* [Exercise details]:
Only the lines from the start of the data through the line with "Base interface for XMP type." belong in the copy. Restate them word for word, minus the pictures.

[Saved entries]
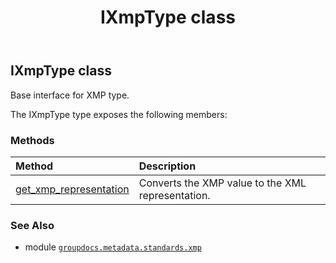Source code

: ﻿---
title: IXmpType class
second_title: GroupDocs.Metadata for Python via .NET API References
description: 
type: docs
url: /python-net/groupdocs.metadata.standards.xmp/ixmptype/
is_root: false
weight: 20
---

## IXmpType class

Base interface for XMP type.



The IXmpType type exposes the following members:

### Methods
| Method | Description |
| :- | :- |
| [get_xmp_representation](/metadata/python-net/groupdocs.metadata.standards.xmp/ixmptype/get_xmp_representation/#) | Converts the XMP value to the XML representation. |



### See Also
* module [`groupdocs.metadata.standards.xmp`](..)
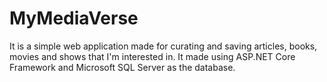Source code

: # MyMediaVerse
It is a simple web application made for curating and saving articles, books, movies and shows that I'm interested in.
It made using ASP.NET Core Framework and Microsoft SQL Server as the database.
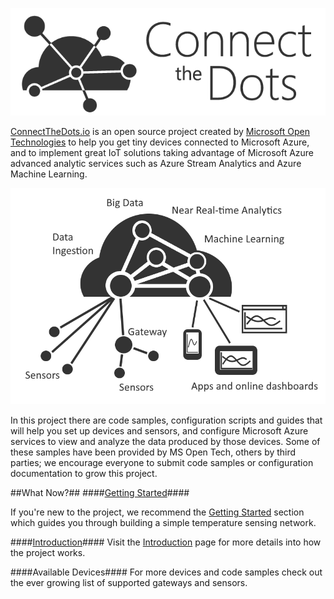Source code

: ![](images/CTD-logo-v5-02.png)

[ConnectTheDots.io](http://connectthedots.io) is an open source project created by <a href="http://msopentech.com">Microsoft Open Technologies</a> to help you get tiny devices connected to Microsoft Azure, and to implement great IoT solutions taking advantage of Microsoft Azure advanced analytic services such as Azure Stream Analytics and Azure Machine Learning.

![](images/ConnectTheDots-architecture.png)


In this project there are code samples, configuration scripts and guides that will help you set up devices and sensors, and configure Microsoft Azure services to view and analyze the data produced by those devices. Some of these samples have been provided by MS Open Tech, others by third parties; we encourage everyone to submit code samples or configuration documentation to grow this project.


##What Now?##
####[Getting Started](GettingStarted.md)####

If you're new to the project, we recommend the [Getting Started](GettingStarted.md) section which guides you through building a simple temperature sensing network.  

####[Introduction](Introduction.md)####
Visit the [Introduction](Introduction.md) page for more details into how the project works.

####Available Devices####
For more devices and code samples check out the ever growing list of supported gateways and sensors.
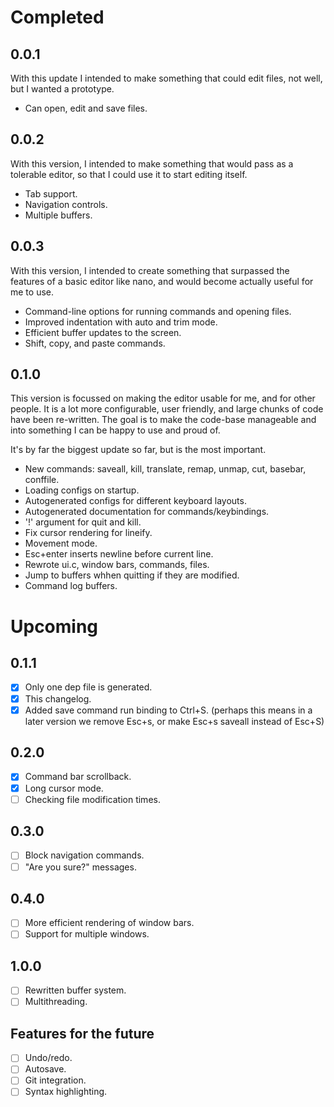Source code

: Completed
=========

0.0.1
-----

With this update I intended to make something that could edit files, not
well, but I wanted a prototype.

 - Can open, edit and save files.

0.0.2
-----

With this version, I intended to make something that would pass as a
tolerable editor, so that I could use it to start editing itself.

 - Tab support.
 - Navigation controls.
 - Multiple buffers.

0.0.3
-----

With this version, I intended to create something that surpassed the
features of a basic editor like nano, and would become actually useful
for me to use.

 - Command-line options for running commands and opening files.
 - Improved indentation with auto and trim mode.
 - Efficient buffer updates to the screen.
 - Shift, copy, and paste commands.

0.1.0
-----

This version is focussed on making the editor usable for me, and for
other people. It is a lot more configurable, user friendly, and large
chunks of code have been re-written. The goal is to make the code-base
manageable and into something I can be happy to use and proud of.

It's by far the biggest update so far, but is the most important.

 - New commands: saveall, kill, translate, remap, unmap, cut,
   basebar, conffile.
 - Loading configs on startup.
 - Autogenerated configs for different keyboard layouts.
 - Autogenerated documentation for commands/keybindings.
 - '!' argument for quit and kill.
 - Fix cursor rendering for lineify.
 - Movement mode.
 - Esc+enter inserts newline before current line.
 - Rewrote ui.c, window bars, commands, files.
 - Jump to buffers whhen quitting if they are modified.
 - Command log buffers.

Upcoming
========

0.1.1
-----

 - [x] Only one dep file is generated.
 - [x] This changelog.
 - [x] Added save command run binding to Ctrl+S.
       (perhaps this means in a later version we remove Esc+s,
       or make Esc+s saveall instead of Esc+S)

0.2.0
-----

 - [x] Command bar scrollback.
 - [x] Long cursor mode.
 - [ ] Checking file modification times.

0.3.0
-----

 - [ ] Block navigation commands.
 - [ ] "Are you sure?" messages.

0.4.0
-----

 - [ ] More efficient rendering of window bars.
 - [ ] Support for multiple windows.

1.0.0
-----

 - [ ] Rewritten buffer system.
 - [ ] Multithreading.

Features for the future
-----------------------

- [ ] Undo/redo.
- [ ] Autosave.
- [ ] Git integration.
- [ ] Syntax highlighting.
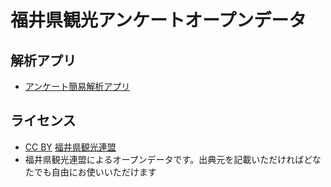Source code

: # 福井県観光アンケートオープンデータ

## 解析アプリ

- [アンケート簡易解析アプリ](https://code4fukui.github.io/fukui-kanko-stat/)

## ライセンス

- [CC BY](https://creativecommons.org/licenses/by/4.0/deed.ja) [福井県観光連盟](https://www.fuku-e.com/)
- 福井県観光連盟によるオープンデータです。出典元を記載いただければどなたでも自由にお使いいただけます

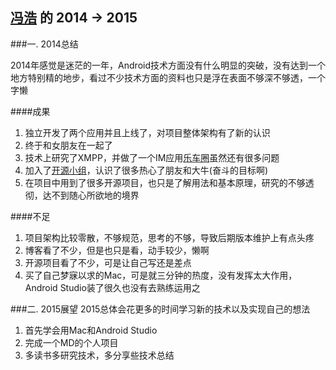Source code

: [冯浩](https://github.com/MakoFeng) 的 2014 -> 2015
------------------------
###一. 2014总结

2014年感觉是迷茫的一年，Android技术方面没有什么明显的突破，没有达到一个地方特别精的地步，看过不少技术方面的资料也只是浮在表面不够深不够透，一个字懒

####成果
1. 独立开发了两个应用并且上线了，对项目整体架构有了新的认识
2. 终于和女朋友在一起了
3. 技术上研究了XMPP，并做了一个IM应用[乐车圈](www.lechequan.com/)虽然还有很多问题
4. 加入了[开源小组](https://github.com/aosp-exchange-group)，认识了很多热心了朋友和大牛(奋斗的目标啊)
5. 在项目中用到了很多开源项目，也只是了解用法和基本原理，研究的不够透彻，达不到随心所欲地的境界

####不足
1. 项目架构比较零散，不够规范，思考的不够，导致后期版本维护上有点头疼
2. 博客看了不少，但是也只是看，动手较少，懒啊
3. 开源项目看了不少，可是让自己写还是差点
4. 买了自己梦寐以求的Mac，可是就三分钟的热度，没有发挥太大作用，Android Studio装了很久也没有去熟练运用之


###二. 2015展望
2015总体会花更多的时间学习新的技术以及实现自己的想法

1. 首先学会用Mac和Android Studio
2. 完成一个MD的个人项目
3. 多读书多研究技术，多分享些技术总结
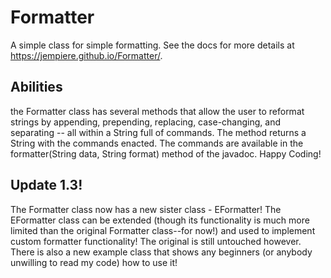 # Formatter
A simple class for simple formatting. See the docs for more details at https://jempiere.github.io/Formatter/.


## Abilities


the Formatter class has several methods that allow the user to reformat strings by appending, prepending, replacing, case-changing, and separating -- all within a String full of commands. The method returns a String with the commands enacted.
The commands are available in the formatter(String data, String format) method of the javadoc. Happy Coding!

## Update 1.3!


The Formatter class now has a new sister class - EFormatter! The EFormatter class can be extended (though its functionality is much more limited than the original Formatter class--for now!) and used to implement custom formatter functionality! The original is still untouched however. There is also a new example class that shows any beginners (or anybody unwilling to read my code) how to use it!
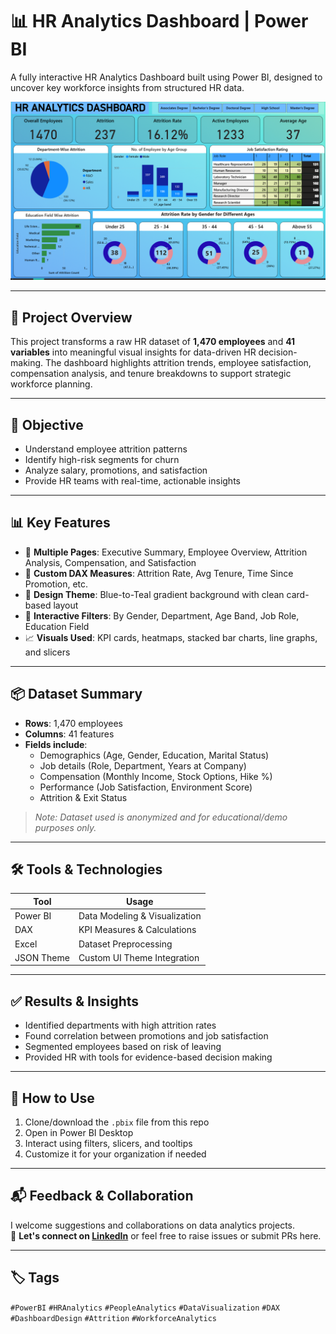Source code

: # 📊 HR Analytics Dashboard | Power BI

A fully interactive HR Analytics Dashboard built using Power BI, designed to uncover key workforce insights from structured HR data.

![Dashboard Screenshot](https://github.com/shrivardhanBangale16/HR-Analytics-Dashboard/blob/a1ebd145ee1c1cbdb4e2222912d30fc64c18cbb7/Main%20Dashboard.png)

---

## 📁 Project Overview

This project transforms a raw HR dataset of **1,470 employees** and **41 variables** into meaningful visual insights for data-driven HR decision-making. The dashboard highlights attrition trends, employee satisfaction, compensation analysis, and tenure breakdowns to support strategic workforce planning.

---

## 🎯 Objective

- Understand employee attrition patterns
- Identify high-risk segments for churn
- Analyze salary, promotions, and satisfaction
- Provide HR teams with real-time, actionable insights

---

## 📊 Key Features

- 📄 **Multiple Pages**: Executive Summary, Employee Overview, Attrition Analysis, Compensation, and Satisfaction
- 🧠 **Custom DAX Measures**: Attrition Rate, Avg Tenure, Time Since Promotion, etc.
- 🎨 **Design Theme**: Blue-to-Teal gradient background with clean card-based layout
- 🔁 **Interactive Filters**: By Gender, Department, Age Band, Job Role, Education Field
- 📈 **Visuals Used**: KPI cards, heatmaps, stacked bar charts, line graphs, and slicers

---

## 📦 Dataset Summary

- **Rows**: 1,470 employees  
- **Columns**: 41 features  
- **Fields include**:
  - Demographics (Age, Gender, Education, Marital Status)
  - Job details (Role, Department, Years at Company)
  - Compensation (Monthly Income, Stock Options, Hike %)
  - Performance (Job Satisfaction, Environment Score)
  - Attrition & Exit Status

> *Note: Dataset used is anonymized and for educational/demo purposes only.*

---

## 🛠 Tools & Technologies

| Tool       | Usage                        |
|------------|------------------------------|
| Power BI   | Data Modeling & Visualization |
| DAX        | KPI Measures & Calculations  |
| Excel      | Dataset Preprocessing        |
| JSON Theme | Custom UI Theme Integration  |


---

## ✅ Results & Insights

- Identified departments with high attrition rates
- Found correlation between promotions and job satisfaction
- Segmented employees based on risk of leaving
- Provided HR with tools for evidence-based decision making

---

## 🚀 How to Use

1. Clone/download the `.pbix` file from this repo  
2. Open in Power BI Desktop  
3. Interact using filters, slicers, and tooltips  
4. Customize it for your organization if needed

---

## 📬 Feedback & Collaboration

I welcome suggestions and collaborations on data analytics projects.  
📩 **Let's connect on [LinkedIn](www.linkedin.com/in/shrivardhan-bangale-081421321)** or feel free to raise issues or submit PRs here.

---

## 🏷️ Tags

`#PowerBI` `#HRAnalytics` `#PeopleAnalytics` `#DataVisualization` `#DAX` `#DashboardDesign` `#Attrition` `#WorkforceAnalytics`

* [Response to the task]:
Source code

: ﻿---
title: IXmpType class
second_title: GroupDocs.Metadata for Python via .NET API References
description: 
type: docs
url: /python-net/groupdocs.metadata.standards.xmp/ixmptype/
is_root: false
weight: 20
---

## IXmpType class

Base interface for XMP type.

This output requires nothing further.